Crash after 'reboot' due to 9be4fd2c7723a

Russell King - ARM Linux linux at armlinux.org.uk
Mon May 23 14:07:38 PDT 2016


On Mon, May 23, 2016 at 05:59:37PM -0300, Fabio Estevam wrote:
> On Mon, May 23, 2016 at 5:23 PM, Rafael J. Wysocki <rafael at kernel.org> wrote:
> > For one, if that platform is not capable of raising interrupts for IRQ
> > works, I'm not sure why arch_irq_work_has_interrupt() returns true on
> > it.
> 
> It returns true because the kernel was built with CONFIG_SMP=y.
> 
> On ARM we have:
> 
> static inline bool arch_irq_work_has_interrupt(void)
> {
>     return is_smp();
> }
> 
> and then:
> 
> static inline bool is_smp(void)
> {
> #ifndef CONFIG_SMP
>     return false;
> #elif defined(CONFIG_SMP_ON_UP)
>     extern unsigned int smp_on_up;
>     return !!smp_on_up;
> #else
>     return true;
> #endif
> }
> 
> So if CONFIG_SMP=y,  is_smp() returns 1.
> 
> As I mentioned before, the reboot problem does not happen with CONFIG_SMP=n.

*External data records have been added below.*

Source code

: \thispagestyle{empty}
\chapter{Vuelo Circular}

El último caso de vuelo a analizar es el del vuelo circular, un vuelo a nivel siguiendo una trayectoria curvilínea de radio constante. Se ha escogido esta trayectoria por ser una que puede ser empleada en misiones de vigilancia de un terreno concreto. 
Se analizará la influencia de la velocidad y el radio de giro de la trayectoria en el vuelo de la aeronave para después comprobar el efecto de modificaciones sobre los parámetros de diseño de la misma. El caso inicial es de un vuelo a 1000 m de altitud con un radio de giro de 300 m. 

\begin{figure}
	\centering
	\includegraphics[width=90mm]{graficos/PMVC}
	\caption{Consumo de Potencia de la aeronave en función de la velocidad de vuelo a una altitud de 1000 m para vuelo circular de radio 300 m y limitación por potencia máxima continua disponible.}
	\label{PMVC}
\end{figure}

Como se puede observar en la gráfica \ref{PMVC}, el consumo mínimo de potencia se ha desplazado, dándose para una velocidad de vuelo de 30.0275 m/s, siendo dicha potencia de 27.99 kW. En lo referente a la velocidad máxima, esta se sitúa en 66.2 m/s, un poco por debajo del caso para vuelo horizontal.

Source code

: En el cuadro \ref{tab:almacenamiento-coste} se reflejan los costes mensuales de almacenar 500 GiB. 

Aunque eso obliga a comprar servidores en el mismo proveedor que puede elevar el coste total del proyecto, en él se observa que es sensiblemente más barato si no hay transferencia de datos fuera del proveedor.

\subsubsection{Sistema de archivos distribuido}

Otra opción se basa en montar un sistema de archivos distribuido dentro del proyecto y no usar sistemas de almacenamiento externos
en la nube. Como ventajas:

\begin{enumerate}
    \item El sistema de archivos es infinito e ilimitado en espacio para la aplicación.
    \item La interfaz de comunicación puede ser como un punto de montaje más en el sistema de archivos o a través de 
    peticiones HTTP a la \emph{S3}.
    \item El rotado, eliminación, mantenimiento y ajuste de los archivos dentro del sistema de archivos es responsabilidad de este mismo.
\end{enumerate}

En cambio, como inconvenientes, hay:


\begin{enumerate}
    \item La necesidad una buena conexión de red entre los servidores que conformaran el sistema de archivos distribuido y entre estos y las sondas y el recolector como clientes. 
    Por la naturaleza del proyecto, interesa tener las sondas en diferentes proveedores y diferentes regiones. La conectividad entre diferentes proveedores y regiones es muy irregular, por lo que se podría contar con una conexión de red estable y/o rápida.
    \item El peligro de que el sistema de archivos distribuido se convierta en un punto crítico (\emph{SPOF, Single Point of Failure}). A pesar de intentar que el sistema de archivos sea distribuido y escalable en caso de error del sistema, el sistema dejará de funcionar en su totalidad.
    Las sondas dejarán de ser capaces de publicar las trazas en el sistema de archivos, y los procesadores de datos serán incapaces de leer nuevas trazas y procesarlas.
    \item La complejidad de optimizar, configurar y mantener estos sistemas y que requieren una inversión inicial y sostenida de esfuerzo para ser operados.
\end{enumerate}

Read the code again.  There's three states:

1. CONFIG_SMP=n - it always returns false.
2. CONFIG_SMP=y, CONFIG_SMP_ON_UP=n - it always returns true.  Such a
   kernel can _only_ be run on SMP capable systems.
3. CONFIG_SMP=y, CONFIG_SMP_ON_UP=y - it returns depending on whether
   we detect that the CPU is SMP capable.